#### Your assignment:
Below are records that hold pictures; write out only the lines from their start through the line with "[Инструкции к просмотру", exactly, and drop the pictures.

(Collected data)
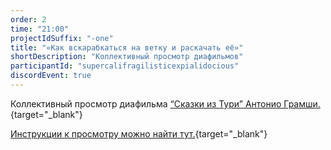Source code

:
 ```yaml
---
order: 2
time: "21:00"
projectIdSuffix: "-one"
title: "«Как вскарабкаться на ветку и раскачать её»"
shortDescription: "Коллективный просмотр диафильмов"
participantId: "supercalifragilisticexpialidocious"
discordEvent: true
---
```


Коллективный просмотр диафильма [“Сказки из Тури” Антонио Грамши.](https://arch.rgdb.ru/xmlui/handle/123456789/43183#page/28/mode/1up){target="_blank"}

[Инструкции к просмотру можно найти тут.](https://drive.google.com/file/d/1ywY0nPqrSgdK7PTgjs1iAUHWu8WDCH7N/view?usp=sharing){target="_blank"}
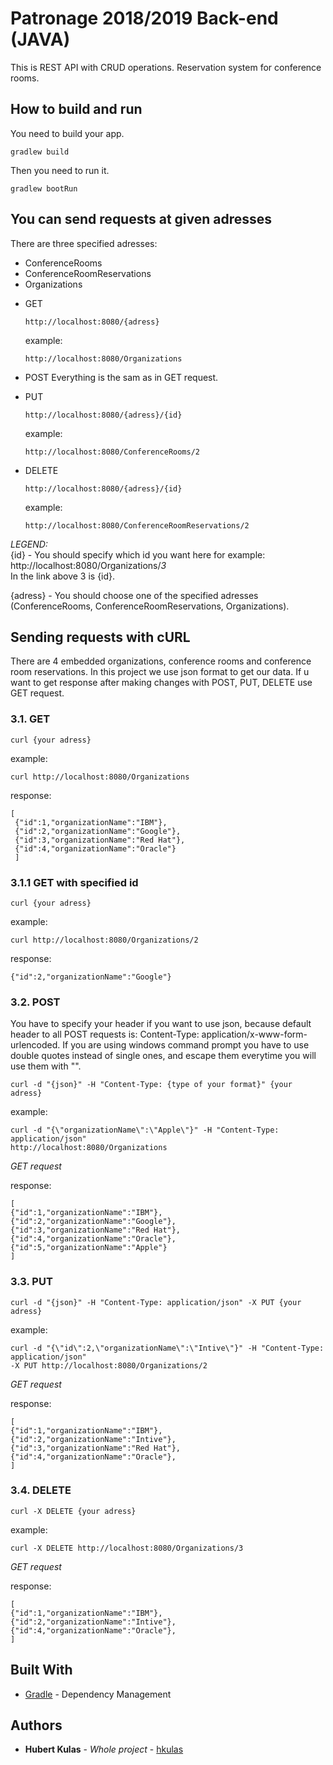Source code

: # Patronage 2018/2019 Back-end (JAVA)

This is REST API with CRUD operations.
Reservation system for conference rooms.

## How to build and run
You need to build your app.

```
gradlew build
```

Then you need to run it.

```
gradlew bootRun
```

## You can send requests at given adresses
There are three specified adresses:
- ConferenceRooms
- ConferenceRoomReservations
- Organizations

* GET
  ```
  http://localhost:8080/{adress}
  ```
  example:
  ```
  http://localhost:8080/Organizations
  ```

* POST
  Everything is the sam as in GET request.

* PUT
  ```
  http://localhost:8080/{adress}/{id}
  ```
  example:
  ```
  http://localhost:8080/ConferenceRooms/2
  ```
* DELETE
  ```
  http://localhost:8080/{adress}/{id}
  ```
  example:
  ```
  http://localhost:8080/ConferenceRoomReservations/2
  ```

*LEGEND:*<br/>
{id} - You should specify which id you want here for example:<br/>
  http://localhost:8080/Organizations/*3*<br/>
  In the link above 3 is {id}.

{adress} - You should choose one of the specified adresses<br/> 
(ConferenceRooms, ConferenceRoomReservations, Organizations).

## Sending requests with cURL
There are 4 embedded organizations, conference rooms and conference room reservations.
In this project we use json format to get our data.
If u want to get response after making changes with POST, PUT, DELETE use GET request.
### 3.1. GET

```
curl {your adress}
```
example:
```
curl http://localhost:8080/Organizations
```
response:
```
[
 {"id":1,"organizationName":"IBM"},
 {"id":2,"organizationName":"Google"},
 {"id":3,"organizationName":"Red Hat"},
 {"id":4,"organizationName":"Oracle"}
 ]
 ```
###  3.1.1 GET with specified id

```
curl {your adress}
```
example:
```
curl http://localhost:8080/Organizations/2
```
response:
```
{"id":2,"organizationName":"Google"}
```
### 3.2. POST

You have to specify your header if you want to use json, because default header
to all POST requests is: Content-Type: application/x-www-form-urlencoded.
If you are using windows command prompt you have to use double quotes instead of
single ones, and escape them everytime you will use them with "\".

```
curl -d "{json}" -H "Content-Type: {type of your format}" {your adress}
```
example:
```
curl -d "{\"organizationName\":\"Apple\"}" -H "Content-Type: application/json"
http://localhost:8080/Organizations
```
*GET request*

response:
```
[
{"id":1,"organizationName":"IBM"},
{"id":2,"organizationName":"Google"},
{"id":3,"organizationName":"Red Hat"},
{"id":4,"organizationName":"Oracle"},
{"id":5,"organizationName":"Apple"}
]
```
### 3.3. PUT

```
curl -d "{json}" -H "Content-Type: application/json" -X PUT {your adress}
```
example:
```
curl -d "{\"id\":2,\"organizationName\":\"Intive\"}" -H "Content-Type: application/json"
-X PUT http://localhost:8080/Organizations/2
```

*GET request*

response:
```
[
{"id":1,"organizationName":"IBM"},
{"id":2,"organizationName":"Intive"},
{"id":3,"organizationName":"Red Hat"},
{"id":4,"organizationName":"Oracle"},
]
```

### 3.4. DELETE

```
curl -X DELETE {your adress}
```
example:
```
curl -X DELETE http://localhost:8080/Organizations/3
```

*GET request*

response:
```
[
{"id":1,"organizationName":"IBM"},
{"id":2,"organizationName":"Intive"},
{"id":4,"organizationName":"Oracle"},
]
```

## Built With
* [Gradle](https://gradle.org/) - Dependency Management
## Authors

* **Hubert Kulas** - *Whole project* - [hkulas](https://github.com/hkulas)
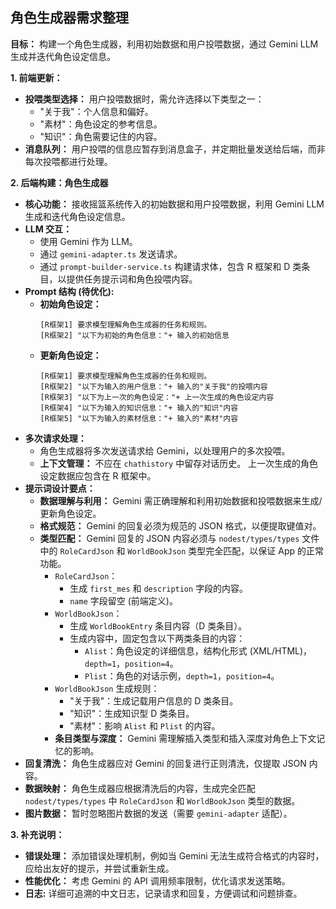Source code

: ## 角色生成器需求整理

**目标：** 构建一个角色生成器，利用初始数据和用户投喂数据，通过 Gemini LLM 生成并迭代角色设定信息。

**1. 前端更新：**

*   **投喂类型选择：** 用户投喂数据时，需允许选择以下类型之一：
    *   "关于我"：个人信息和偏好。
    *   "素材"：角色设定的参考信息。
    *   "知识"：角色需要记住的内容。
*   **消息队列：** 用户投喂的信息应暂存到消息盒子，并定期批量发送给后端，而非每次投喂都进行处理。

**2. 后端构建：角色生成器**

*   **核心功能：** 接收摇篮系统传入的初始数据和用户投喂数据，利用 Gemini LLM 生成和迭代角色设定信息。
*   **LLM 交互：**
    *   使用 Gemini 作为 LLM。
    *   通过 `gemini-adapter.ts` 发送请求。
    *   通过 `prompt-builder-service.ts` 构建请求体，包含 R 框架和 D 类条目，以提供任务提示词和角色投喂内容。
*   **Prompt 结构 (待优化):**
    *   **初始角色设定：**
        ```
        [R框架1] 要求模型理解角色生成器的任务和规则。
        [R框架2] "以下为初始的角色信息："+ 输入的初始信息
        ```
    *   **更新角色设定：**
        ```
        [R框架1] 要求模型理解角色生成器的任务和规则。
        [R框架2] "以下为输入的用户信息："+ 输入的"关于我"的投喂内容
        [R框架3] "以下为上一次的角色设定："+ 上一次生成的角色设定内容
        [R框架4] "以下为输入的知识信息："+ 输入的"知识"内容
        [R框架5] "以下为输入的素材信息："+ 输入的"素材"内容
        ```
*   **多次请求处理：**
    *   角色生成器将多次发送请求给 Gemini，以处理用户的多次投喂。
    *   **上下文管理：** 不应在 `chathistory` 中留存对话历史。 上一次生成的角色设定数据应包含在 R 框架中。
*   **提示词设计要点：**
    *   **数据理解与利用：** Gemini 需正确理解和利用初始数据和投喂数据来生成/更新角色设定。
    *   **格式规范：** Gemini 的回复必须为规范的 JSON 格式，以便提取键值对。
    *   **类型匹配：** Gemini 回复的 JSON 内容必须与 `nodest/types/types` 文件中的 `RoleCardJson` 和 `WorldBookJson` 类型完全匹配，以保证 App 的正常功能。
        *   `RoleCardJson`：
            *   生成 `first_mes` 和 `description` 字段的内容。
            *   `name` 字段留空 (前端定义)。
        *   `WorldBookJson`：
            *   生成 `WorldBookEntry` 条目内容（D 类条目）。
            *   生成内容中，固定包含以下两类条目的内容：
                *   `Alist`：角色设定的详细信息，结构化形式 (XML/HTML)，`depth=1`，`position=4`。
                *   `Plist`：角色的对话示例，`depth=1`，`position=4`。
        *   `WorldBookJson` 生成规则：
            *   "关于我"：生成记载用户信息的 D 类条目。
            *   "知识"：生成知识型 D 类条目。
            *   "素材"：影响 `Alist` 和 `Plist` 的内容。
        *   **条目类型与深度：** Gemini 需理解插入类型和插入深度对角色上下文记忆的影响。
*   **回复清洗：** 角色生成器应对 Gemini 的回复进行正则清洗，仅提取 JSON 内容。
*   **数据映射：** 角色生成器应根据清洗后的内容，生成完全匹配 `nodest/types/types` 中 `RoleCardJson` 和 `WorldBookJson` 类型的数据。
*   **图片数据：** 暂时忽略图片数据的发送（需要 `gemini-adapter` 适配）。

**3. 补充说明：**

*   **错误处理：** 添加错误处理机制，例如当 Gemini 无法生成符合格式的内容时，应给出友好的提示，并尝试重新生成。
*   **性能优化：** 考虑 Gemini 的 API 调用频率限制，优化请求发送策略。
*   **日志:** 详细可追溯的中文日志，记录请求和回复，方便调试和问题排查。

#### Exercise output:
Source code

:
 ```yaml
---
order: 2
time: "21:00"
projectIdSuffix: "-one"
title: "«Как вскарабкаться на ветку и раскачать её»"
shortDescription: "Коллективный просмотр диафильмов"
participantId: "supercalifragilisticexpialidocious"
discordEvent: true
---
```


Коллективный просмотр диафильма [“Сказки из Тури” Антонио Грамши.](https://arch.rgdb.ru/xmlui/handle/123456789/43183#page/28/mode/1up){target="_blank"}

[Инструкции к просмотру можно найти тут.](https://drive.google.com/file/d/1ywY0nPqrSgdK7PTgjs1iAUHWu8WDCH7N/view?usp=sharing){target="_blank"}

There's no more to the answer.